My gut feeling tells me that I would need to somehow produce the "shaded" violin plot as a new geom which can then be used under the general structure of ggplot2 graphics but I have no idea how to do that, as my coding skills don't extend that far. Any help or pointers, either along my line of thought or in a different direction would be much appreciated. Thank you for your time.

Idea
For the fun of it, I hacked a quick half-violin geom. It is basically a lot of copy & paste from GeomViolin and in order to make it run I had to access some of the internal ggplot2 function, which are not exported via ::: which means that this solution may not run in the future (if the ggplot team decides to change their internal functions).
However, this solution works and you can specify the alpha level of both the upper and the lower part. The geom assumes that you are providing just one quantile. The code is only superficially tested but it gives you an idea of how this can be done. As said it is in large part a simple copy & paste from GeomViolin where I added some code which finds out which values are below and above the quantile and splits the underlying GeomPolygon in 2 parts, as this function uses just a single alpha value.

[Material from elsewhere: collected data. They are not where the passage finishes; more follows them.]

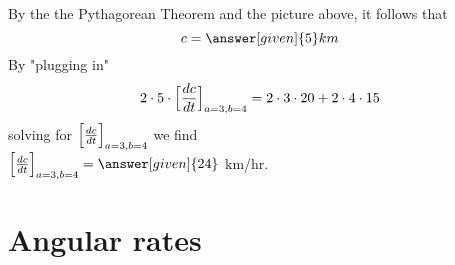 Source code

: \documentclass{ximera}
\begin{document}
\begin{example}
\begin{explanation}
\begin{image}
\end{image}
By the the Pythagorean Theorem and the picture above, it follows that
\[
c = \answer[given]{5}  km
\]
By  "plugging in" 
\[
2\cdot 5 \cdot \Bigl[\frac{dc}{dt}\Bigr]_{a=3, b=4} = 2 \cdot 3\cdot 20 + 2 \cdot 4 \cdot 15
\]
solving for $\Bigl[\frac{dc}{dt}\Bigr]_{a=3, b=4}$ we find\\

 $\Bigl[\frac{dc}{dt}\Bigr]_{a=3, b=4} = \answer[given]{24}$ km/hr.
\end{explanation}
\end{example}



\section{Angular rates}
\end{document}
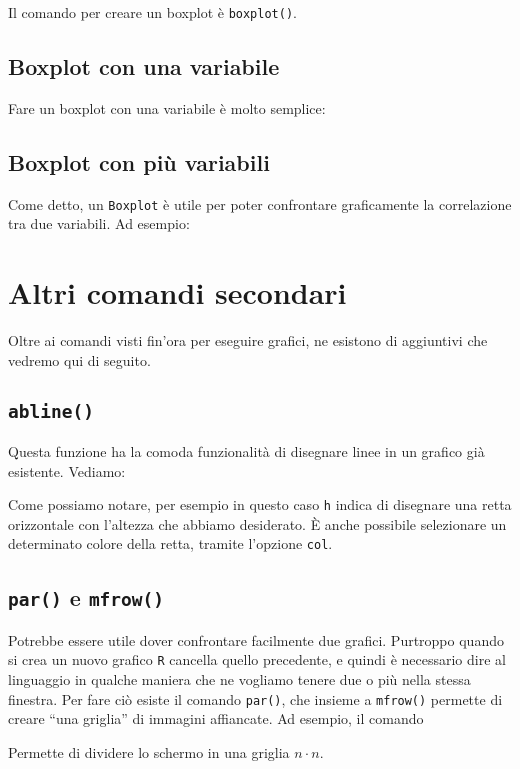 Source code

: Il comando per creare un boxplot è \texttt{boxplot()}.

\subsection{Boxplot con una variabile}

Fare un boxplot con una variabile è molto semplice:



\subsection{Boxplot con più variabili}

Come detto, un \texttt{Boxplot} è utile per poter confrontare graficamente la 
correlazione tra due variabili. Ad esempio:



\section{Altri comandi secondari}

Oltre ai comandi visti fin'ora per eseguire grafici, ne esistono di aggiuntivi
che vedremo qui di seguito.

\subsection{\texttt{abline()}}

Questa funzione ha la comoda funzionalità di disegnare linee in un grafico già
esistente. Vediamo:



Come possiamo notare, per esempio in questo caso \texttt{h} indica di disegnare
una retta orizzontale con l'altezza che abbiamo desiderato.
È anche possibile selezionare un determinato colore della retta, tramite
l'opzione \texttt{col}.

\subsection{\texttt{par()} e \texttt{mfrow()}}

Potrebbe essere utile dover confrontare facilmente due grafici. Purtroppo 
quando si crea un nuovo grafico \texttt{R} cancella quello precedente, e quindi 
è necessario dire al linguaggio in qualche maniera che ne vogliamo tenere due o 
più nella stessa finestra.
Per fare ciò esiste il comando \texttt{par()}, che insieme a \texttt{mfrow()} 
permette di creare ``una griglia'' di immagini affiancate.
Ad esempio, il comando



Permette di dividere lo schermo in una griglia $n \cdot n$. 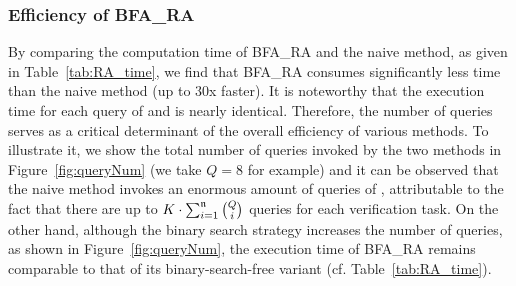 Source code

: \subsubsection{Efficiency of {\sf BFA\_RA}}
By comparing the computation time of {\sf BFA\_RA} and the naive method, as given in Table~\ref{tab:RA_time}, we find that {\sf BFA\_RA} consumes significantly less time than the naive method (up to 30x faster). It is noteworthy that the execution time for each query of \deepPoly and \symPoly is nearly identical. Therefore, the number of queries serves as a critical determinant of the overall efficiency of various methods. To illustrate it, we show the total number of queries invoked by the two methods in Figure~\ref{fig:queryNum} (we take $Q=8$ for example) and it can be observed that the naive method invokes an enormous amount of queries of \deepPoly, attributable to the fact that there are up to $K\cdot\sum_{i=1}^{\mathfrak{n}}{Q \choose i}$ queries for each verification task.
On the other hand, although the binary search strategy  increases the number of \symPoly queries, as shown in Figure~\ref{fig:queryNum}, the execution time of {\sf BFA\_RA} remains comparable to that of its binary-search-free variant (cf. Table~\ref{tab:RA_time}). 




\vspace{1mm}
\noindent
\setlength{\fboxsep}{3pt}%
\setlength{\fboxrule}{1pt}%






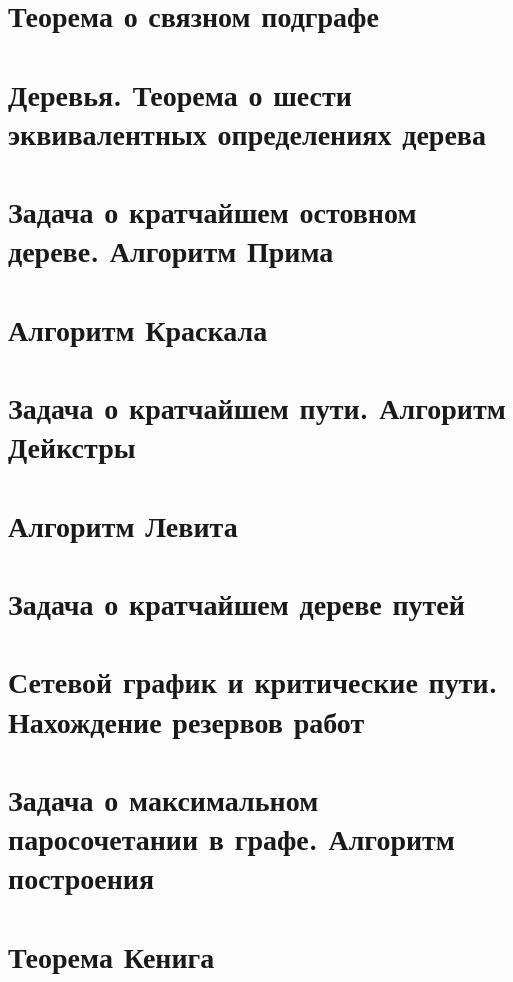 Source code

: \documentclass[12pt, fleqn]{article}
\begin{document}
  \section{Теорема о связном подграфе}

  
  \newpage

  \section{Деревья. Теорема о шести эквивалентных определениях дерева}
  
  \newpage

  \section{Задача о кратчайшем остовном дереве. Алгоритм Прима}
  \newpage

  \section{Алгоритм Краскала}
  \newpage

  \section{Задача о кратчайшем пути. Алгоритм Дейкстры}
  \newpage

  \section{Алгоритм Левита}
  
  \newpage

  \section{Задача о кратчайшем дереве путей}
  
  \newpage

  \section{Сетевой график и критические пути. Нахождение резервов работ}
  \newpage

  \section{Задача о максимальном паросочетании в графе. Алгоритм построения}
  
  \newpage

  \section{Теорема Кенига}
  
  \newpage
\end{document}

It works with groups and coord_flip likewise.
Code
library(grid)
GeomHalfViolin <- ggproto("GeomHalfViolin", GeomViolin,
draw_group = function (self, data, ..., draw_quantiles = NULL,
alpha_upper = .5, alpha_lower = 1) {
data <- transform(data, xminv = x - violinwidth * (x - xmin),
xmaxv = x + violinwidth * (xmax - x))
newdata <- rbind(transform(data, x = xminv)[order(data$y),
], transform(data, x = xmaxv)[order(data$y, decreasing = TRUE),
])
newdata <- rbind(newdata, newdata[1, ])
if (length(draw_quantiles) > 0 & !scales::zero_range(range(data$y))) {
stopifnot(all(draw_quantiles >= 0), all(draw_quantiles <=
1))
stopifnot(length(draw_quantiles) <= 1)
## need to add ggplot::: to access ggplot2 internal functions here and there
quantiles <- ggplot2:::create_quantile_segment_frame(data, draw_quantiles)
###------------------------------------------------
## find out where the quantile is supposed to be
quantile_line <- unique(quantiles$y)
## which y values are below this quantile?
ind <- newdata$y <= quantile_line
## set the alpha values accordingly
newdata$alpha[!ind] <- alpha_upper
newdata$alpha[ind] <- alpha_lower
###------------------------------------------------
aesthetics <- data[rep(1, nrow(quantiles)), setdiff(names(data),
c("x", "y", "group")), drop = FALSE]
aesthetics$alpha <- rep(1, nrow(quantiles))
both <- cbind(quantiles, aesthetics)
both <- both[!is.na(both$group), , drop = FALSE]
quantile_grob <- if (nrow(both) == 0) {
zeroGrob()
}
else {
GeomPath$draw_panel(both, ...)
}
###------------------------------------------------
## GeomPolygon uses a single alpha value by default
## Hence, split the violin in two parts
ggplot2:::ggname("geom_half_violin",
grobTree(GeomPolygon$draw_panel(newdata[ind, ], ...),
GeomPolygon$draw_panel(newdata[!ind, ], ...),
quantile_grob))
###------------------------------------------------
}
else {
ggplot2:::ggname("geom_half_violin", GeomPolygon$draw_panel(newdata,
...))
}
}
)
geom_half_violin <- function(mapping = NULL, data = NULL, stat = "ydensity",
position = "dodge", ..., draw_quantiles = NULL,
alpha_upper = .5, alpha_lower = 1,
trim = TRUE, scale = "area",
na.rm = FALSE, show.legend = NA, inherit.aes = TRUE) {
layer(data = data, mapping = mapping, stat = stat, geom = GeomHalfViolin,
position = position, show.legend = show.legend, inherit.aes = inherit.aes,
params = list(trim = trim, scale = scale, draw_quantiles = draw_quantiles,
alpha_lower = alpha_lower, alpha_upper = alpha_upper,
na.rm = na.rm, ...))
}
library(tidyverse)
# Create dummy data #
set.seed(321)
df <- data.frame(X = rep(c("X1", "X2"), each = 100),
Y = rgamma(n = 200, shape = 2, rate = 2),
Z = rep(c("Za", "Zb"), rep = 100),
stringsAsFactors = FALSE)
# Grouped violin plot #
df %>%
ggplot(., aes(x = X, y = Y, fill = Z)) +
geom_half_violin(draw_quantiles = 0.5, alpha_upper = .1) +
scale_fill_manual(values = c("Za" = "red", "Zb" = "blue"))
# no groups
df %>% filter(Z == "Za") %>%
ggplot(., aes(x = X, y = Y)) +
geom_half_violin(draw_quantiles = 0.5, alpha_upper = .1, fill = "red") +
scale_fill_manual(values = c("Za" = "red", "Zb" = "blue")) +
coord_flip()
Graphs

Related

How to modify breaks and lables within ggproto?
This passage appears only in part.